米特別検察官、トランプ氏の起訴取り下げへ 大統領選結果転覆と機密文書取り扱いの裁判
(CNN) 米国のジャック・スミス特別検察官は、2020年の大統領選の結果転覆と機密文書の不適切な取り扱いに関するトランプ次期大統領への起訴を取り下げる見通しだ。25日に裁判所へ提出した文書で取り下げの意向を示した。
トランプ氏はかねて、大統領に返り咲けばスミス氏を解任すると明言している。これは特別検察官の捜査を巡る従来の規範を損なう措置となる。
スミス氏は選挙結果転覆の訴訟について、首都ワシントン連邦地裁のタニヤ・チュトカン判事に提出した6ページの文書の中で「合衆国憲法上、この訴訟は被告の大統領就任前に取り下げなくてはならないというのが(司法)省の立場だ」「この結果は被告に対する訴訟の妥当性や強さに基づくものではない」と述べた。

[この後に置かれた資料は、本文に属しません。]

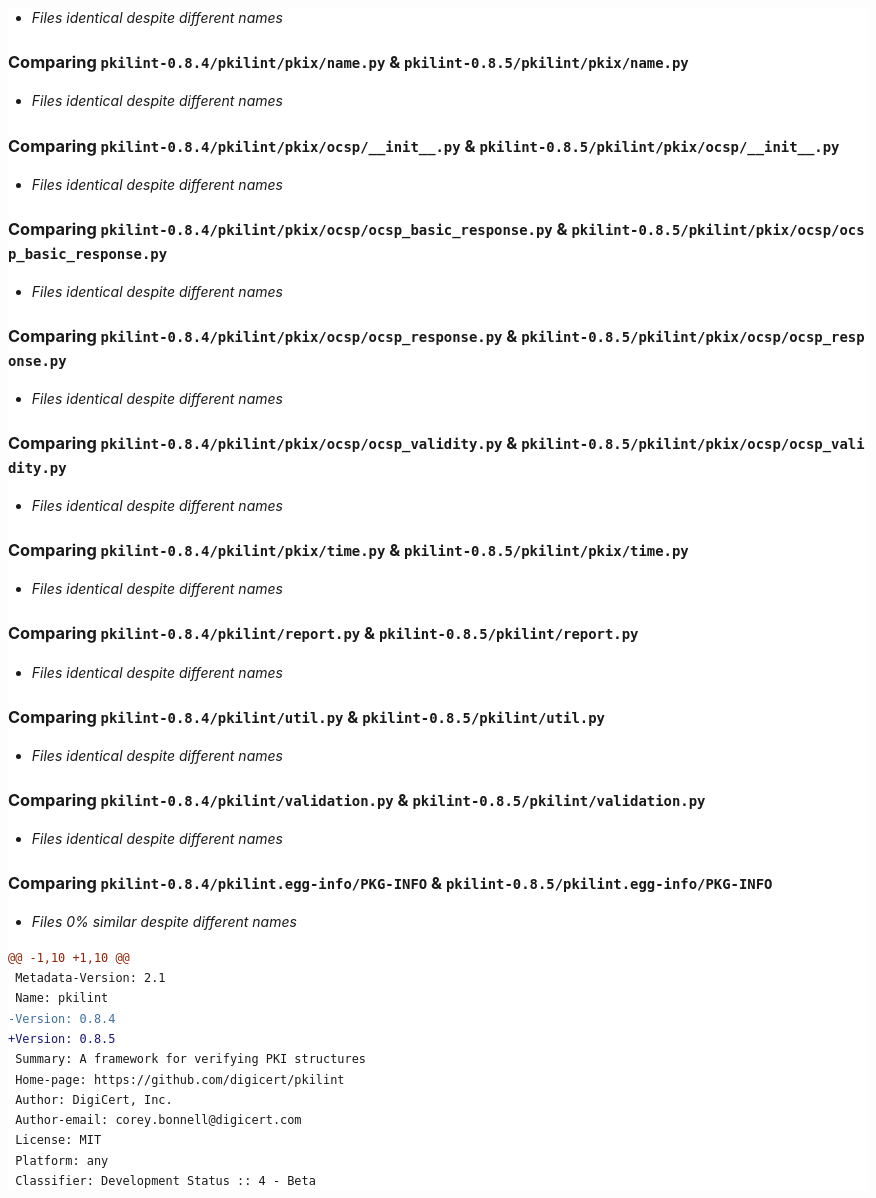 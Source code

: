  * *Files identical despite different names*

### Comparing `pkilint-0.8.4/pkilint/pkix/name.py` & `pkilint-0.8.5/pkilint/pkix/name.py`

 * *Files identical despite different names*

### Comparing `pkilint-0.8.4/pkilint/pkix/ocsp/__init__.py` & `pkilint-0.8.5/pkilint/pkix/ocsp/__init__.py`

 * *Files identical despite different names*

### Comparing `pkilint-0.8.4/pkilint/pkix/ocsp/ocsp_basic_response.py` & `pkilint-0.8.5/pkilint/pkix/ocsp/ocsp_basic_response.py`

 * *Files identical despite different names*

### Comparing `pkilint-0.8.4/pkilint/pkix/ocsp/ocsp_response.py` & `pkilint-0.8.5/pkilint/pkix/ocsp/ocsp_response.py`

 * *Files identical despite different names*

### Comparing `pkilint-0.8.4/pkilint/pkix/ocsp/ocsp_validity.py` & `pkilint-0.8.5/pkilint/pkix/ocsp/ocsp_validity.py`

 * *Files identical despite different names*

### Comparing `pkilint-0.8.4/pkilint/pkix/time.py` & `pkilint-0.8.5/pkilint/pkix/time.py`

 * *Files identical despite different names*

### Comparing `pkilint-0.8.4/pkilint/report.py` & `pkilint-0.8.5/pkilint/report.py`

 * *Files identical despite different names*

### Comparing `pkilint-0.8.4/pkilint/util.py` & `pkilint-0.8.5/pkilint/util.py`

 * *Files identical despite different names*

### Comparing `pkilint-0.8.4/pkilint/validation.py` & `pkilint-0.8.5/pkilint/validation.py`

 * *Files identical despite different names*

### Comparing `pkilint-0.8.4/pkilint.egg-info/PKG-INFO` & `pkilint-0.8.5/pkilint.egg-info/PKG-INFO`

 * *Files 0% similar despite different names*

```diff
@@ -1,10 +1,10 @@
 Metadata-Version: 2.1
 Name: pkilint
-Version: 0.8.4
+Version: 0.8.5
 Summary: A framework for verifying PKI structures
 Home-page: https://github.com/digicert/pkilint
 Author: DigiCert, Inc.
 Author-email: corey.bonnell@digicert.com
 License: MIT
 Platform: any
 Classifier: Development Status :: 4 - Beta
```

米国史上、連邦犯罪で起訴された大統領経験者はトランプ氏が初めてだった。
連邦最高裁は今夏、大統領在職中の公的な行為についてトランプ氏の免責を一部認める画期的な判断を下したが、裁判を遅らせるトランプ氏の戦略により、11月の大統領選前に公判は行われないことが確実となっていた。
トランプ氏は上記2件の訴訟の全ての罪状について無罪を主張している。
同氏の広報担当者のスティーブン・チャン氏は声明で、起訴取り下げの動きを「法の支配にとっての大勝利」と形容。「米国民とトランプ大統領は、我が国における司法制度の政治的武器化の即刻終了を望み、国が一つになるのを楽しみにしている」と述べた。
スミス氏は今回の文書の中で、機密文書の不適切な取り扱いに関してトランプ氏の職員2人に対する訴訟は依然として有効だと明らかにした。
またトランプ氏の大統領免責特権は「一時的」なものになるとの見方を示し、将来再び起訴される可能性もあることを示唆した。